I found this a hard, almost disturbing film to watch. It is intelligently written and exquisitely acted. To be honest I'm still not sure what to make of all of it.
The film is about an all too common suburban malaise that afflicts too many couples. The challenge to be seen to be successful - a good job, stay at home mum, detached house in the Kentish suburbs, two cars, two kids. They have it all but life is all about work and providing for his family for husband Mark (Dominic Cooper) and for wife Tara (Gemma Arterton) life has lost its purpose and she has lost her sense of self and is depressed. The problem is that Mark is unable to see this and offer any empathy or compassion. His sex drive results at least a once-a-day uncontested rape of his wife. Her inability to articulate clearly how she feels - or more properly is unable to feel any more, simply feeds into the cycle of mismatched expectations about what life is about and how it should be lived. There is minimal dialogue, the story is driven by facial expressions, tears and body language. The film slowly and painfully trundles towards a breakdown in the marriage until Tara finally makes her escape.
With extensive use of hand held cameras, it felt that perhaps 50% of the film featured a close up of Arterton's beautiful face. She spends a lot of time looking at her emotionless reflection. Her mother is unsympathetic and unable to offer any support other than to say that it was just a 'phase' and that everyone faces it at some point or another. Tara clearly feels that she has no opportunity for creative output or self-expression and tries to find solace in an art class but Mark is dismissive. Tara struggles to find a way out of the trap of the daily, meaningless grind - she has even lost her love for her children.
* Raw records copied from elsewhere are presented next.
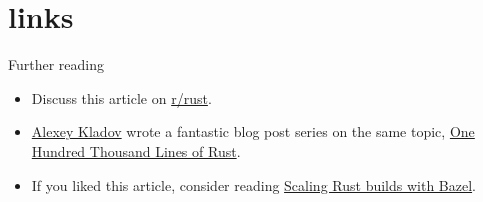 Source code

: \documentclass{article}
\begin{document}
\section{links}{Further reading}

\begin{itemize}
  \item 
    Discuss this article on \href{https://www.reddit.com/r/rust/comments/s818q3/blog_post_rust_at_scale_packages_crates_and/}{r/rust}.
  \item 
    \href{https://github.com/matklad}{Alexey Kladov} wrote a fantastic blog post series on the same topic, \href{https://matklad.github.io/2021/09/05/Rust100k.html}{One Hundred Thousand Lines of Rust}.
  \item 
    If you liked this article, consider reading \href{/posts/17-scaling-rust-builds-with-bazel.html}{Scaling Rust builds with Bazel}.
\end{itemize}
\end{document}
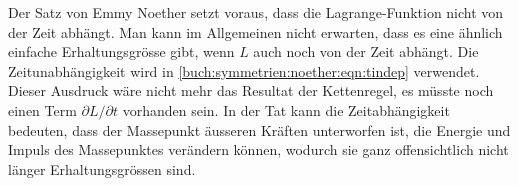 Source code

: Der Satz von Emmy Noether setzt voraus, dass die Lagrange-Funktion
nicht von der Zeit abhängt.
Man kann im Allgemeinen nicht erwarten, dass es eine ähnlich einfache
Erhaltungsgrösse gibt, wenn $L$ auch noch von der Zeit abhängt.
Die Zeitunabhängigkeit wird in 
\eqref{buch:symmetrien:noether:eqn:tindep}
verwendet.
Dieser Ausdruck wäre nicht mehr das Resultat der Kettenregel,
es müsste noch einen Term $\partial L/\partial t$ vorhanden sein.
In der Tat kann die Zeitabhängigkeit bedeuten, dass der Massepunkt
äusseren Kräften unterworfen ist, die Energie und Impuls des Massepunktes
verändern können, wodurch sie ganz offensichtlich nicht länger
Erhaltungsgrössen sind.


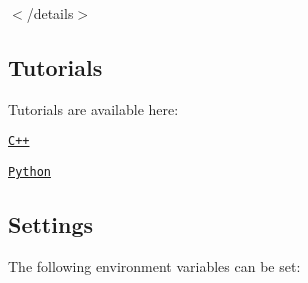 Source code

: $<$/details$>$

\subsection*{Tutorials}

Tutorials are available here\+:


\begin{DoxyItemize}
\item \href{./tutorials/cpp}{\tt C++}
\item \href{./tutorials/python}{\tt Python}
\end{DoxyItemize}

\subsection*{Settings}

The following environment variables can be set\+:

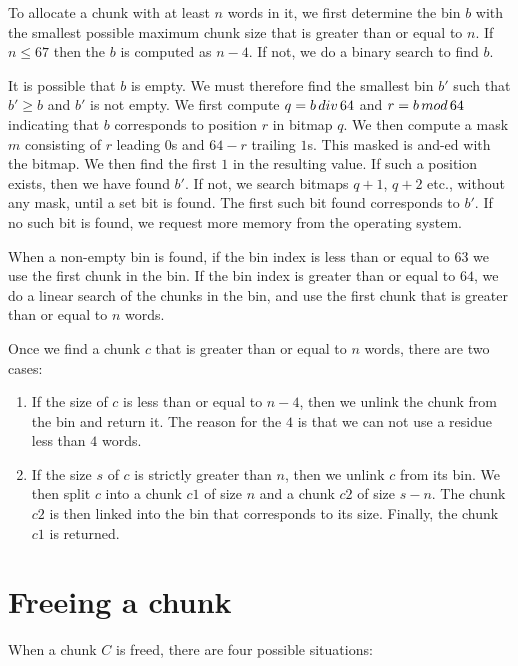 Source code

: To allocate a chunk with at least $n$ words in it, we first determine
the bin $b$ with the smallest possible maximum chunk size that is
greater than or equal to $n$.  If $n \le 67$ then the $b$ is computed
as $n-4$.  If not, we do a binary search to find $b$.

It is possible that $b$ is empty.  We must therefore find the smallest
bin $b'$ such that $b' \ge b$ and $b'$ is not empty.  We first compute
$q = b \thinspace div \thinspace 64$ and $r = b \thinspace
mod \thinspace 64$ indicating that $b$ corresponds to position $r$ in
bitmap $q$.  We then compute a mask $m$ consisting of $r$ leading $0$s
and $64-r$ trailing $1$s.  This masked is and-ed with the bitmap.  We
then find the first $1$ in the resulting value.  If such a position
exists, then we have found $b'$.  If not, we search bitmaps $q+1$,
$q+2$ etc., without any mask, until a set bit is found.  The first
such bit found corresponds to $b'$.  If no such bit is found, we
request more memory from the operating system.

When a non-empty bin is found, if the bin index is less than or equal
to $63$ we use the first chunk in the bin.  If the bin index is
greater than or equal to $64$, we do a linear search of the chunks in
the bin, and use the first chunk that is greater than or equal to $n$
words.

Once we find a chunk $c$ that is greater than or equal to $n$ words,
there are two cases:

\begin{enumerate}
\item If the size of $c$ is less than or equal to $n-4$, then we
  unlink the chunk from the bin and return it.  The reason for the $4$
  is that we can not use a residue less than $4$ words.
\item If the size $s$ of $c$ is strictly greater than $n$, then we
  unlink $c$ from its bin.  We then split $c$ into a chunk $c1$ of
  size $n$ and a chunk $c2$ of size $s-n$.  The chunk $c2$ is then
  linked into the bin that corresponds to its size.  Finally, the
  chunk $c1$ is returned.
\end{enumerate}

\section{Freeing a chunk}

When a chunk $C$ is freed, there are four possible situations:

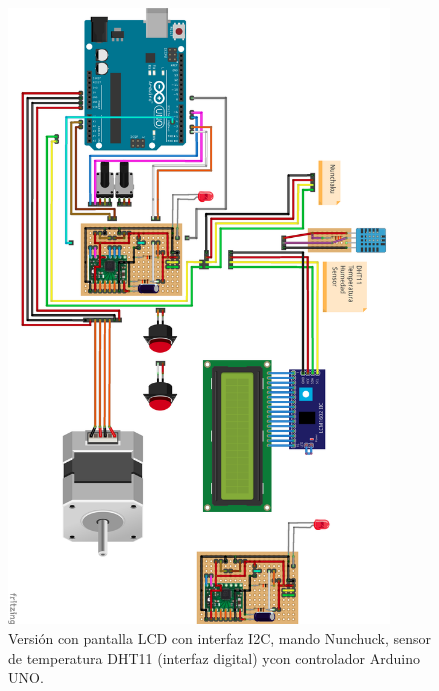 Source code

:\begin{figure}[h]
	\centering
	\includegraphics[width=0.9\textwidth]{../images/circuito4}
	\caption[Versión 3 del dispositivo]{Versión con pantalla LCD con interfaz I2C, mando Nunchuck, sensor de temperatura DHT11 (interfaz digital) ycon controlador Arduino UNO.}
	\label{circuito4}
\end{figure}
In an attempt to find herself, she escapes. Her new found freedom even produces the odd smile on Arterton's otherwise emotionless face. She hooks up with a Mark look-a-like which ends up in bed. She then chastises her new partner for lying about being married and a father - the very thing she has done to him. A bewildering double standard. The ending of the film is suggestive but ultimately leaves the story open. For me this was an unsatisfying conclusion.
The film cries out for blame to be apportioned but both Mark and Tara are so unable to analyse what is actually going on, it is difficult to blame one more than the other. I wonder if, in general, men who watch this film would see a different film to women who watch it? I don't know if this film has a feminist agenda driving it to present Tara as a victim. We never get to see Mark's daily context - perhaps he is numbingly bored at work and simply goes through the motions each day to provide for his family or possibly he works so extremely hard he has little capacity to engage in a fuller home life.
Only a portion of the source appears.